MacAskill asks us to consider how young our species is. Homo sapiens started 300,000 years ago. For every human alive today, ten have gone before. If humans should live to the average of typical mammalian species, 100 million years give or take, over the next 700,000, 80 trillion children are yet to be born. Wrap your head around that. We are the pioneers, the primitives at the very, very, very, very beginning of human history. 

What can we do to make that inconceivable future better, given all the unimaginable directions it could take? First, we must reduce the odds of destroying ourselves by nuclear annihilation, environmental disaster, or pandemics. Second, we can attempt to ensure that correct “values” are embedded in future generations. 

No one would disagree with the first point since it’s not a matter of protecting the future but a selfish desire to keep ourselves alive. The second is more interesting.
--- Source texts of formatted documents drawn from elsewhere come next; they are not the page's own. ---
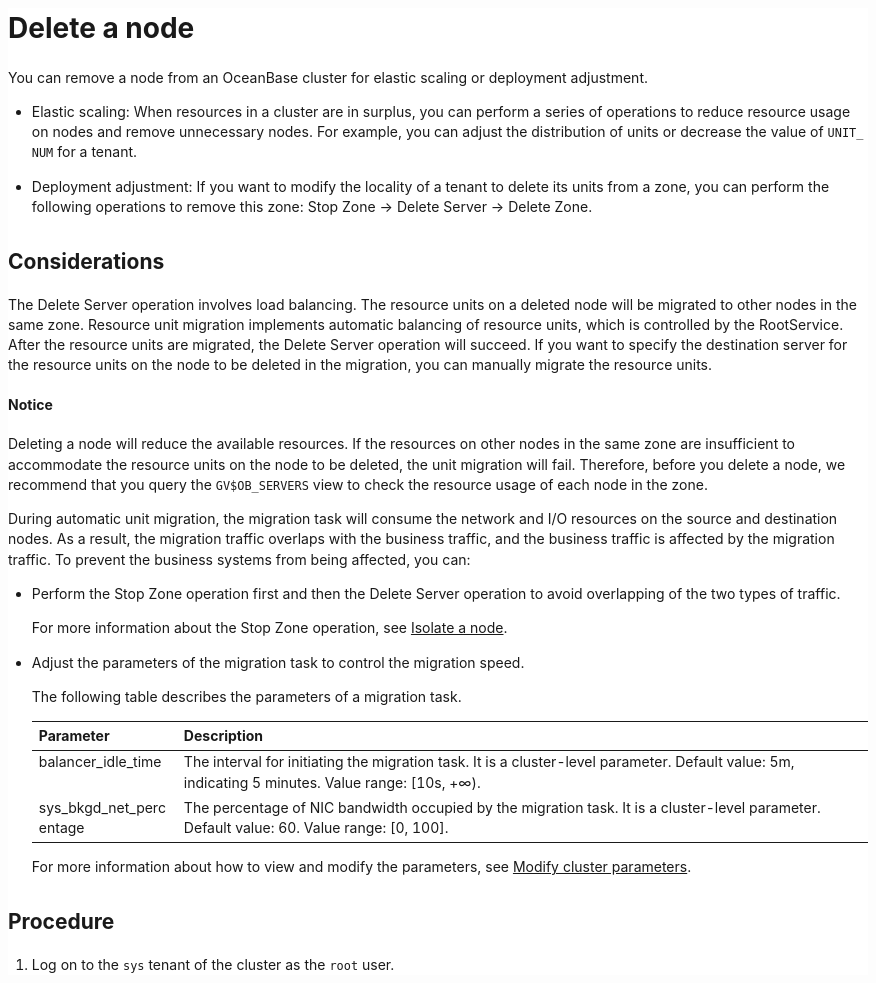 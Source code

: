 # Delete a node

You can remove a node from an OceanBase cluster for elastic scaling or deployment adjustment.

* Elastic scaling: When resources in a cluster are in surplus, you can perform a series of operations to reduce resource usage on nodes and remove unnecessary nodes. For example, you can adjust the distribution of units or decrease the value of `UNIT_NUM` for a tenant.

* Deployment adjustment: If you want to modify the locality of a tenant to delete its units from a zone, you can perform the following operations to remove this zone: Stop Zone ->  Delete Server -> Delete Zone.

## Considerations

The Delete Server operation involves load balancing. The resource units on a deleted node will be migrated to other nodes in the same zone. Resource unit migration implements automatic balancing of resource units, which is controlled by the RootService. After the resource units are migrated, the Delete Server operation will succeed. If you want to specify the destination server for the resource units on the node to be deleted in the migration, you can manually migrate the resource units.

<main id="notice" type='notice'>
            <h4>Notice</h4>
            <p>Deleting a node will reduce the available resources. If the resources on other nodes in the same zone are insufficient to accommodate the resource units on the node to be deleted, the unit migration will fail. Therefore, before you delete a node, we recommend that you query the <code>GV$OB_SERVERS</code> view to check the resource usage of each node in the zone.  </p>
</main>

During automatic unit migration, the migration task will consume the network and I/O resources on the source and destination nodes. As a result, the migration traffic overlaps with the business traffic, and the business traffic is affected by the migration traffic. To prevent the business systems from being affected, you can:

* Perform the Stop Zone operation first and then the Delete Server operation to avoid overlapping of the two types of traffic.

   For more information about the Stop Zone operation, see [Isolate a node](6.isolation-a-node.md).

* Adjust the parameters of the migration task to control the migration speed.

   The following table describes the parameters of a migration task.

   | Parameter | Description |
   |------------------------|-----------------------------------------------|
   | balancer_idle_time | The interval for initiating the migration task. It is a cluster-level parameter. Default value: 5m, indicating 5 minutes. Value range: [10s, +∞).  |
   | sys_bkgd_net_percentage | The percentage of NIC bandwidth occupied by the migration task. It is a cluster-level parameter. Default value: 60. Value range: [0, 100].  |

   For more information about how to view and modify the parameters, see [Modify cluster parameters](13.modify-cluster-parameters.md).

## Procedure

1. Log on to the `sys` tenant of the cluster as the `root` user.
MacAskill makes the interesting point that the values we’ve inherited and hold dear about individual rights, freedom of expression, and racial and gender equality aren’t necessarily guaranteed. He makes that case for what he calls “moments of plasticity.” These moments or occasions usually arise after times of social stress or wars where people come together to prevent past harmful behaviour. 

MacAskill gives an example of the U.S. Constitution. It was written in a mere four months, yet the Bill of Rights was amended eleven times in the first six years. This is the moment of plasticity when things could change and improve. Amendments slowed considerably after that, making change harder. The last change was 50 years ago with the 27th Amendment. MacAskill’s point is that laws and norms are easier to change in the early stages. Wait too long, and our laws and moral codes solidify like molten glass.  
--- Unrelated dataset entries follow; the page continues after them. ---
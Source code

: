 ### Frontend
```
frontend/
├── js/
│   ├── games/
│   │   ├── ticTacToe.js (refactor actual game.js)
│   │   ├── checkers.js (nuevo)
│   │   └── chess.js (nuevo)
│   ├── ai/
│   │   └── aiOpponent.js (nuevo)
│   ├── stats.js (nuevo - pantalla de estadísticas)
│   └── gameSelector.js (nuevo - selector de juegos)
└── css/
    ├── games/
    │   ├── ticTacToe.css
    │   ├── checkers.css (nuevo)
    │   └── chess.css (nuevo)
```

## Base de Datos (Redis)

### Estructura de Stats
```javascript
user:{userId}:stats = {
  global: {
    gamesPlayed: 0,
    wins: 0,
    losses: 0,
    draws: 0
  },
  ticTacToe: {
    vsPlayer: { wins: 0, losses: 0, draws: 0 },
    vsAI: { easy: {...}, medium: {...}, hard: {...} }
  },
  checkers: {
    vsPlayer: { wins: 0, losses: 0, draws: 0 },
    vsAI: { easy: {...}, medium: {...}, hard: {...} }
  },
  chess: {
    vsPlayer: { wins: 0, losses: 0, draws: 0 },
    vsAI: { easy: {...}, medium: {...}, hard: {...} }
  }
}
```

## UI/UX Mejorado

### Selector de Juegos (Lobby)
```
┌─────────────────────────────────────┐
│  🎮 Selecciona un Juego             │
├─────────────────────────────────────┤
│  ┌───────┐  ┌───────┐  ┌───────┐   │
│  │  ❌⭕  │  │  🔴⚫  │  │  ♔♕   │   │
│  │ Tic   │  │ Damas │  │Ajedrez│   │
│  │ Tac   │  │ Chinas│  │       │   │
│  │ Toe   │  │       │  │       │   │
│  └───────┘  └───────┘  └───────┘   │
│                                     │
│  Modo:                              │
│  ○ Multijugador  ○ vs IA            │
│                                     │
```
Another case in point was slavery. Abolished more than 200 years ago, some argue slavery would have inevitably disappeared. Not so, according to MacAskill. Dominant wrong values often get “locked in,” persisting for long periods. The history of the twentieth century is a period where moral progress not only stopped but regressed, leading to Nazism and Stalinism, proving there’s nothing inevitable about moral progress. According to MacAskill, it’s vital that we “lock in” good moral values and pass them on before it’s too late. I assume he means encoding these values into law for later generations. 

But are these arguments persuasive? We worry about future problems that await our children, grandchildren, and perhaps great-grandchildren, but our bandwidth for compassion is limited to only a few generations before it dissipates completely. 
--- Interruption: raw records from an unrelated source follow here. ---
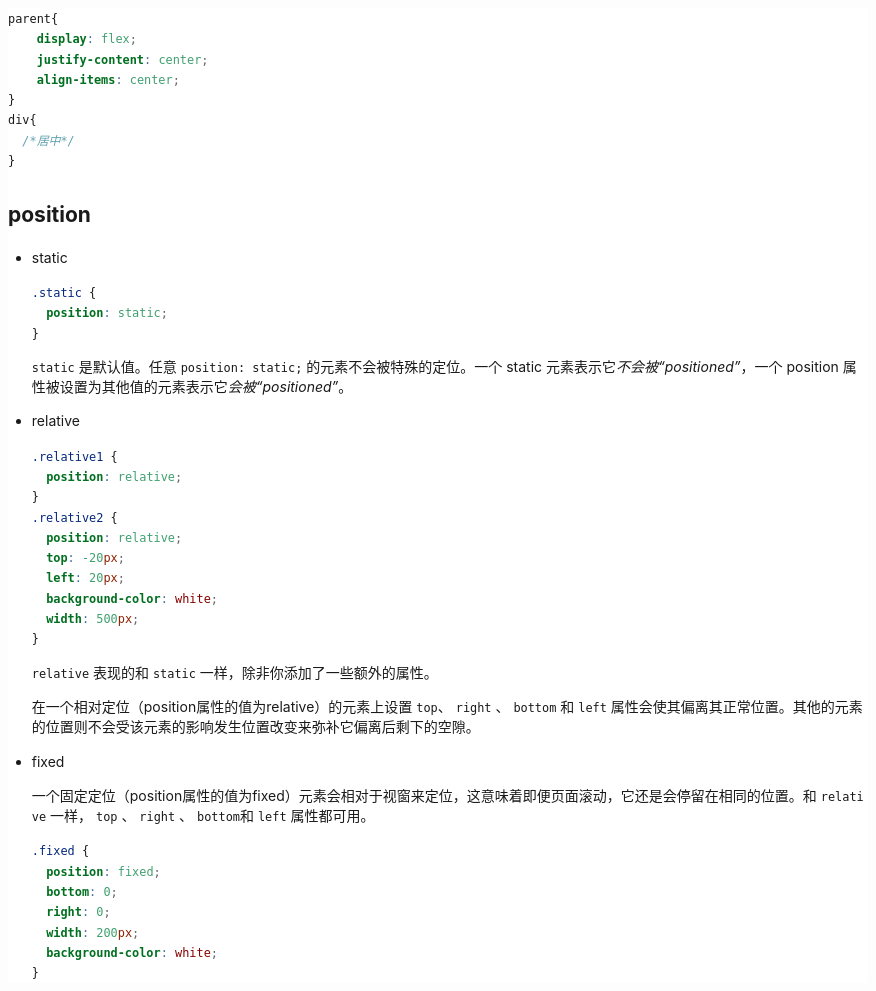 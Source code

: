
   ```css
  parent{
      display: flex;
      justify-content: center;
      align-items: center;
  }
  div{
    /*居中*/  
  }
  ```


## position

- static

  ```Css
  .static {
    position: static;
  }
  ```

  `static` 是默认值。任意 `position: static;` 的元素不会被特殊的定位。一个 static 元素表示它*不会被“positioned”*，一个 position 属性被设置为其他值的元素表示它*会被“positioned”*。

- relative

  ```css
  .relative1 {
    position: relative;
  }
  .relative2 {
    position: relative;
    top: -20px;
    left: 20px;
    background-color: white;
    width: 500px;
  }
  ```

  `relative` 表现的和 `static` 一样，除非你添加了一些额外的属性。

  在一个相对定位（position属性的值为relative）的元素上设置 `top`、 `right` 、 `bottom` 和 `left` 属性会使其偏离其正常位置。其他的元素的位置则不会受该元素的影响发生位置改变来弥补它偏离后剩下的空隙。

- fixed

  一个固定定位（position属性的值为fixed）元素会相对于视窗来定位，这意味着即便页面滚动，它还是会停留在相同的位置。和 `relative` 一样， `top` 、 `right` 、 `bottom`和 `left` 属性都可用。

  ```css
  .fixed {
    position: fixed;
    bottom: 0;
    right: 0;
    width: 200px;
    background-color: white;
  }
  ```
I admire MacAskill’s compassion for future generations, and he’s correct that we put too much emphasis on our immediate needs while undervaluing the needs of generations to follow. Small and good moral changes today could have profound benefits in the long term. But what does it mean for those living today to worry and sacrifice for homo sapiens hundreds, thousands, or millions of years in the future?

Philosopher Peter Singer has taught, and we’ve accepted, that saving a child on the other side of the world is just as valuable as saving a child in our own neighbourhood. That we understand. Aren’t we asking too much of our feeble goodwill to put the same value on lives still on the inconceivably distant horizon? And what makes us think our moral values are the ones future generations will want? Isn’t that imposing our form of “presentism” beyond our time? 

Imagine the incomprehensible turns and twists of fate that could and will one day distort our notion of morality beyond our recognition. Our values are not set in stone. The future truly is a strange country. 

Professor MacAskill ends with the cheery thought that if we get things right, our grandchildren’s grandchildren will thank us. If human nature is a guide—and most parents know this—the last thing we’ll get is gratitude.